S'approchant d'une fin de règne presque absolue de deux décennies, Jean Gabin ne s'écarte que très rarement de sa figure de bon père au code immuable (ici il rejette violemment tout trafic de drogue), de force tranquille, de vétéran assagi mais qui ne se fait plus beaucoup d'illusions. Qu'il soit patriarche d'une grande famille bourgeoise, prolétaire bougon, flic usé ou truand à la retraite, Jean Gabin est cette marque qui séduit les français, ce rendez-vous rassurant. Retrouvant pour la dernière fois le Jean Delannoy de ses deux premiers Maigret et du Baron de l'écluse, l'acteur retrouve, sans être péjoratif, des chaussons confortable et qui lui vont bien. Voici donc Denis Ferrand, ancien braqueur et as de la cambriole, reconverti en propriétaire de bar et dont les rêves d'un dernier grand coup, la banque d'en face, vont devenir réalité après ses retrouvailles avec Jim Beckley. Un américain, vieux pote de l'armée, qui justement va se permettre d'incarner tout ce que Gabin refuse désormais : de la fougue, de l'action et de la séduction. Échappé du succès planétaire des Incorruptibles, le charismatique Robert Stack joue la carte du héros complémentaire, homme d'action (le film s'appelle Action Man aux USA) qui prend les choses en mains lorsque le pépère franchouille a fini de cogiter.

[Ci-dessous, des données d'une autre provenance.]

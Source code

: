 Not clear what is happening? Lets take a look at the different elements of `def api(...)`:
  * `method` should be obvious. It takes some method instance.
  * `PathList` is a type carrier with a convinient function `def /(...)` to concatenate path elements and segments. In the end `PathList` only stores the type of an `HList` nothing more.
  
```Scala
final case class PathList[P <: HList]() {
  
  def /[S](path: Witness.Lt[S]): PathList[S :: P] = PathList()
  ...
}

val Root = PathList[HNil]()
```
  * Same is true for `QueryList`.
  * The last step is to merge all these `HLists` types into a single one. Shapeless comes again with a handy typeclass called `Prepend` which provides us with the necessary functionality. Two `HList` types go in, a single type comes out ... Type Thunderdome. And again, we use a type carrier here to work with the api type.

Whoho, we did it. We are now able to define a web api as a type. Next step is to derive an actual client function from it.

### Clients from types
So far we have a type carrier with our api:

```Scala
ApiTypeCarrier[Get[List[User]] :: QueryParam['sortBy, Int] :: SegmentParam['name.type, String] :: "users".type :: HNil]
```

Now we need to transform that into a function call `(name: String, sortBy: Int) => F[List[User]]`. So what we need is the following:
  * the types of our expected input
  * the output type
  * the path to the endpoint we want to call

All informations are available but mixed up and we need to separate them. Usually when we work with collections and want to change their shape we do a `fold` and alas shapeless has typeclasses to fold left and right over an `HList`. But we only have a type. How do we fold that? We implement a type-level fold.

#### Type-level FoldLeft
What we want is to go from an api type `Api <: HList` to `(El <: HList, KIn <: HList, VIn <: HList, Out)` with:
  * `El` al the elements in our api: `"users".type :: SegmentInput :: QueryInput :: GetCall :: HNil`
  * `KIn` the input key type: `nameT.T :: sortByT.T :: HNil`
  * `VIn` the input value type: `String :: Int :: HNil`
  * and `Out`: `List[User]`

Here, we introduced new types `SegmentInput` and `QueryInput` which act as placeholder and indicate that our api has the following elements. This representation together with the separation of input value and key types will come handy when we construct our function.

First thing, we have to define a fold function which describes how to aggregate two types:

Gabin retrouve son épouse calme et patiente Suzanne Flon d'Un Singe en hivers, Stark lui s'envoie la sculpturale Margaret Lee plus habituée aux délires pop italiens. Un duo viril qui est pour beaucoup dans le charme de ce petit film de casse aux notes finalement presque exotiques, dont le plan concocté se révèle aussi rodé que carré, accompagné par une mise en scène fonctionnelle mais suffisante. Comme souvent dans ce genre d'exercice, ce serait finalement plus dans les contours et les petits éléments qui viennent gripper la machine, que le spectateur trouve véritablement son compte. Walter Giller en gangster fragile voir souffreteux, fils à maman (qui elle manie le tromblon), est irrésistible et offre un sacré contraste avec les protagoniste qu'il va asticoter. Mais la grande gagnante de Le Soleil des voyous reste sans conteste la pin-up Margaret Lee, aux petits airs d'Angie Dickinson, fausse blondasse frivole, maire-couche-toi-là écervelée, qui va habilement mener sa barque et mettre les gonzes dans la panade comme une petite revanche. Pas forcément une grande date dans la longue liste des production Jean Gabin, mais un petit divertissement bien troussé, assez rythmé et peaufiné par quelques dialogues bien sentis signés Alphonse Boudard (Le Solitaire). C'est carré, c'est français.